→ Material shown:
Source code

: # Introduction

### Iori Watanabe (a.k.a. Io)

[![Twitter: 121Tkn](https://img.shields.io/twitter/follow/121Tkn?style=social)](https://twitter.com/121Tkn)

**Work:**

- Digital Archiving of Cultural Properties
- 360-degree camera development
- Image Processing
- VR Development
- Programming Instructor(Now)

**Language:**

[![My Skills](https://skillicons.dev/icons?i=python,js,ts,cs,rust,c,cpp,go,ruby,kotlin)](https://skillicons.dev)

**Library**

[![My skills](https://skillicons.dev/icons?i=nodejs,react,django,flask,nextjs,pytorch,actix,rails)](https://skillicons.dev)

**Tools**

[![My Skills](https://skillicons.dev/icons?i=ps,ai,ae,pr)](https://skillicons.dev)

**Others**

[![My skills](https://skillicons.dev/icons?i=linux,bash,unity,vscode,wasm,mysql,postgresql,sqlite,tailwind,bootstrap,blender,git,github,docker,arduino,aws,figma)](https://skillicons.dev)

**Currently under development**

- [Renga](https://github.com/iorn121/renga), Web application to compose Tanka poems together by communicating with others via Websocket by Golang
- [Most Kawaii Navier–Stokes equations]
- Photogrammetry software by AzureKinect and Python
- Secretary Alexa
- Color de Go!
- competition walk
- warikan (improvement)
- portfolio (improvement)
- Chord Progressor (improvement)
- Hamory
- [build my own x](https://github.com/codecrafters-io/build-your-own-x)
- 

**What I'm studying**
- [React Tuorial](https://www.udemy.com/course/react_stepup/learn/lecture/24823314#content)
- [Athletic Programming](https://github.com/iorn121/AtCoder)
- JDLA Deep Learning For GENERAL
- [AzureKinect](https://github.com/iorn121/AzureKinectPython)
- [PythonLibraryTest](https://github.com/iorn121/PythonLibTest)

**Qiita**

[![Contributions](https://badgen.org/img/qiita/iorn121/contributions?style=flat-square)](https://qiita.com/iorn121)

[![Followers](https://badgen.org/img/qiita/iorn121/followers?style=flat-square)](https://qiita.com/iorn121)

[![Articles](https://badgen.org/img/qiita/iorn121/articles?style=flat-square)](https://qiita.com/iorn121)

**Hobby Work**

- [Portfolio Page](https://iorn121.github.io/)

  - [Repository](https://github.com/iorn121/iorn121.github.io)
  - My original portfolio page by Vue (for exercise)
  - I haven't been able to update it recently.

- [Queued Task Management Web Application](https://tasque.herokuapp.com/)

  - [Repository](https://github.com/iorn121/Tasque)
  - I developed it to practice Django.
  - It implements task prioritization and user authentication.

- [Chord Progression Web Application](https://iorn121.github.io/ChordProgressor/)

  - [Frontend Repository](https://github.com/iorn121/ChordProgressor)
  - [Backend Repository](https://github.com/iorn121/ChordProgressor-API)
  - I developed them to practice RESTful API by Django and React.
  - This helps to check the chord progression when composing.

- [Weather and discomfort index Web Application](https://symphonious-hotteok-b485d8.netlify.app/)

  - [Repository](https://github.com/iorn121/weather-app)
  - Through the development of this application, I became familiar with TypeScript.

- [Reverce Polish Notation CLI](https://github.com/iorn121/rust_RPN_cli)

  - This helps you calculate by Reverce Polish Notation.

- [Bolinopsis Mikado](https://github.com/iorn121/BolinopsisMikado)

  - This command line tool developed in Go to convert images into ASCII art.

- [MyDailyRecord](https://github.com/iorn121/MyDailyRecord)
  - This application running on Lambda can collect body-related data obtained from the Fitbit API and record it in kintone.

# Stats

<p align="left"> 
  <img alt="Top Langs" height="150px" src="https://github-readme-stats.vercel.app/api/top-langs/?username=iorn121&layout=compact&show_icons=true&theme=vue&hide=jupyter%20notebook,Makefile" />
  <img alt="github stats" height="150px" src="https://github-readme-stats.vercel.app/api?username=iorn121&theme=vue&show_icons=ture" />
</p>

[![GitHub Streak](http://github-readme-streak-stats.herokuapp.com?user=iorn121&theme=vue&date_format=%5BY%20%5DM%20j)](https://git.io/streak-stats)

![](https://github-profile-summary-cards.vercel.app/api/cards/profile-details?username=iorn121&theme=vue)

→ Assignment: Filter the data down to the lines that contain the string "helps", and copy them.

→ Reply to the task:
  - This helps to check the chord progression when composing.
  - This helps you calculate by Reverce Polish Notation.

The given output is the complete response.